Published:September 26, 2018DOI:https://doi.org/10.1016/j.trsl.2018.09.002
      Overexpression of SMAD7—a hallmark inhibitor of transforming growth factor β (TGFβ) signaling—has been documented and related with adverse prognosis in a number of epithelial malignancies, suggesting that it may be responsible for resistance to TGFβ-induced growth arrest of cancer cells. The involvement of SMAD7 in development and progression of malignant melanoma is unclear, and its expression has not been characterized so far at the protein level in clinical melanoma tissue samples. We evaluated SMAD7 expression in 205 skin melanoma primary tumors by immunohistochemistry and correlated the findings with clinicopathological profiles of patients.

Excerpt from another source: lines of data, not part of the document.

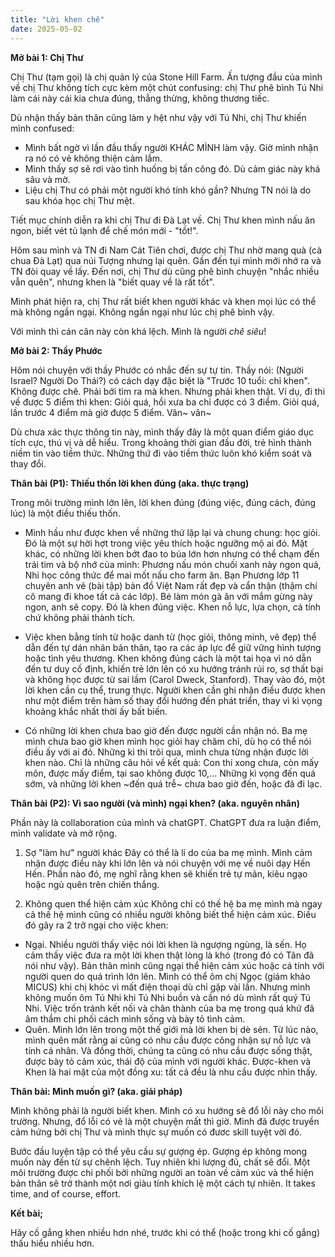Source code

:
 ```yaml
---
title: "Lời khen chê"
date: 2025-05-02
---
```


__Mở bài 1: Chị Thư__

Chị Thư (tạm gọi) là chị quản lý của Stone Hill Farm. Ấn tượng đầu của mình về chị Thư không tích cực kèm một chút confusing: chị Thư phê bình Tú Nhi làm cái này cái kia chưa đúng, thẳng thừng, không thương tiếc. 

Dù nhận thấy bản thân cũng làm y hệt như vậy với Tú Nhi, chị Thư khiến mình confused:
- Mình bất ngờ vì lần đầu thấy người KHÁC MÌNH làm vậy. Giờ mình nhận ra nó có vẻ không thiện cảm lắm.
- Mình thấy sợ sẽ rơi vào tình huống bị tấn công đó. Dù cảm giác này khá sâu và mờ.
- Liệu chị Thư có phải một người khó tính khó gần? Nhưng TN nói là do sau khóa học chị Thư mệt.

Tiết mục chính diễn ra khi chị Thư đi Đà Lạt về. Chị Thư khen mình nấu ăn ngon, biết vét tủ lạnh để chế món mới - "tốt!". 

Hôm sau mình và TN đi Nam Cát Tiên chơi, được chị Thư nhờ mang quà (cà chua Đà Lạt) qua núi Tượng nhưng lại quên. Gần đến tụi mình mới nhớ ra và TN đòi quay về lấy. Đến nơi, chị Thư dù cũng phê bình chuyện "nhắc nhiều vẫn quên", nhưng khen là "biết quay về là rất tốt".

Mình phát hiện ra, chị Thư rất biết khen người khác và khen mọi lúc có thể mà không ngần ngại. Không ngần ngại như lúc chị phê bình vậy.

Với mình thì cán cân này còn khá lệch. Mình là người _chê siêu_! 

__Mở bài 2: Thầy Phước__

Hôm nói chuyện với thầy Phước có nhắc đến sự tự tin. Thầy nói: (Người Israel? Người Do Thái?) có cách dạy đặc biệt là "Trước 10 tuổi: chỉ khen". Không được chê. Phải bới tìm ra mà khen. Nhưng phải khen thật. Ví dụ, đi thi về được 5 điểm thì khen: Giỏi quá, hồi xưa ba chỉ được có 3 điểm. Giỏi quá, lần trước 4 điểm mà giờ được 5 điểm. Vân~ vân~

Dù chưa xác thực thông tin này, mình thấy đây là một quan điểm giáo dục tích cực, thú vị và dễ hiểu. Trong khoảng thời gian đầu đời, trẻ hình thành niềm tin vào tiềm thức. Những thứ đi vào tiềm thức luôn khó kiểm soát và thay đổi.

__Thân bài (P1): Thiếu thốn lời khen đúng (aka. thực trạng)__

Trong môi trường mình lớn lên, lời khen đúng (đúng việc, đúng cách, đúng lúc) là một điều thiếu thốn. 

- Mình hầu như được khen về những thứ lặp lại và chung chung: học giỏi. Đó là một sự hời hợt trong việc yêu thích hoặc ngưỡng mộ ai đó. Mặt khác, có những lời khen bớt đao to búa lớn hơn nhưng có thể chạm đến trái tim và bộ nhớ của mình: Phương nấu món chuối xanh này ngon quá, Nhi học công thức để mai mốt nấu cho farm ăn. Bạn Phương lớp 11 chuyên anh vẽ (bài tập) bản đồ Việt Nam rất đẹp và cẩn thận (thậm chí cô mang đi khoe tất cả các lớp). Bé làm món gà ăn với mắm gừng này ngon, anh sẽ copy. Đó là khen đúng việc. Khen nỗ lực, lựa chọn, cá tính chứ không phải thành tích.
  
- Việc khen bằng tính từ hoặc danh từ (học giỏi, thông minh, vẽ đẹp) thể dẫn đến tự dán nhãn bản thân, tạo ra các áp lực để giữ vững hình tượng hoặc tình yêu thương. Khen không đúng cách là một tai họa vì nó dẫn đến tư duy cố định, khiến trẻ lớn lên có xu hướng tránh rủi ro, sợ thất bại và không học được từ sai lầm (Carol Dweck, Stanford). Thay vào đó, một lời khen cần cụ thể, trung thực. Người khen cần ghi nhận điều được khen như một điểm trên hàm số thay đổi hướng đến phát triển, thay vì kì vọng khoảng khắc nhất thời ấy bất biến.
   
- Có những lời khen chưa bao giờ đến được người cần nhận nó. Ba mẹ mình chưa bao giờ khen mình học giỏi hay chăm chỉ, dù họ có thể nói điều ấy với ai đó. Những kì thi trôi qua, mình chưa từng nhận được lời khen nào. Chỉ là những câu hỏi về kết quả: Con thi xong chưa, còn mấy môn, được mấy điểm, tại sao không được 10,... Những kì vọng đến quá sớm, và những lời khen ~đến quá trễ~ chưa bao giờ đến, hoặc đã đi lạc.

__Thân bài (P2): Vì sao người (và mình) ngại khen? (aka. nguyên nhân)__

Phần này là collaboration của mình và chatGPT. ChatGPT đưa ra luận điểm, mình validate và mở rộng.

1. Sợ "làm hư" người khác
Đây có thể là lí do của ba mẹ mình. Mình cảm nhận được điều này khi lớn lên và nói chuyện với mẹ về nuôi dạy Hến Hến. Phần nào đó, mẹ nghĩ rằng khen sẽ khiến trẻ tự mãn, kiêu ngạo hoặc ngủ quên trên chiến thắng. 

3. Không quen thể hiện cảm xúc
Không chỉ có thế hệ ba mẹ mình mà ngay cả thế hệ mình cũng có nhiều người không biết thể hiện cảm xúc. Điều đó gây ra 2 trở ngại cho việc khen:

- Ngại. Nhiều người thấy việc nói lời khen là ngượng ngùng, là sến. Họ cảm thấy việc đưa ra một lời khen thật lòng là khó (trong đó có Tân đã nói như vậy). Bản thân mình cũng ngại thể hiện cảm xúc hoặc cá tính với người quen do quá trình lớn lên. Mình có thể ôm chị Ngọc (giám khảo MICUS) khi chị khóc vì mất điện thoại dù chỉ gặp vài lần. Nhưng mình không muốn ôm Tú Nhi khi Tú Nhi buồn và cần nó dù mình rất quý Tú Nhi. Việc trốn tránh kết nối và chân thành của ba mẹ trong quá khứ đã âm thầm chi phối cách mình sống và bày tỏ tình cảm.
- Quên. Mình lớn lên trong một thế giới mà lời khen bị dè sẻn. Từ lúc nào, mình quên mất rằng ai cũng có nhu cầu được công nhận sự nỗ lực và tính cá nhân. Và đồng thời, chúng ta cũng có nhu cầu được sống thật, được bày tỏ cảm xúc, thái độ của mình với người khác. Được-khen và Khen là hai mặt của một đồng xu: tất cả đều là nhu cầu được nhìn thấy.

__Thân bài: Mình muốn gì? (aka. giải pháp)__

Mình không phải là người biết khen. Mình có xu hướng sẽ đổ lỗi này cho môi trường. Nhưng, đổ lỗi có vẻ là một chuyện mất thì giờ. Mình đã được truyền cảm hứng bởi chị Thư và mình thực sự muốn có đươc skill tuyệt vời đó.

Bước đầu luyện tập có thể yêu cầu sự gượng ép. Gượng ép không mong muốn này đến từ sự chênh lệch. Tuy nhiên khi lượng đủ, chất sẽ đổi. Một môi trường được chi phối bởi những người an toàn về cảm xúc và thể hiện bản thân sẽ trở thành một nơi giàu tính khích lệ một cách tự nhiên. It takes time, and of course, effort.

__Kết bài;__

Hãy cố gắng khen nhiều hơn nhé,
       trước khi có thể (hoặc trong khi cố gắng) thấu hiểu nhiều hơn.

Melanocytic SMAD7 was evidenced in 204 cases, and the expression pattern was predominantly nuclear. High expression of SMAD7 was positively associated with several features of tumor aggressiveness, for example, presence of ulceration (P < 0.001), higher tumor thickness (P < 0.001), and mitotic rate (P < 0.001), but not presence of regional or distant metastases. Moreover, high SMAD7 expression independently predicted unfavorable outcome: melanoma-specific survival (hazard ratio = 3.16, P < 0.001) and recurrence-free survival (hazard ratio = 2.88, P < 0.001). Taken together, our results underline the importance of TGFβ signaling in cancer and define SMAD7 as a marker of aggressive tumor behavior and adverse clinical outcomes in melanoma patients.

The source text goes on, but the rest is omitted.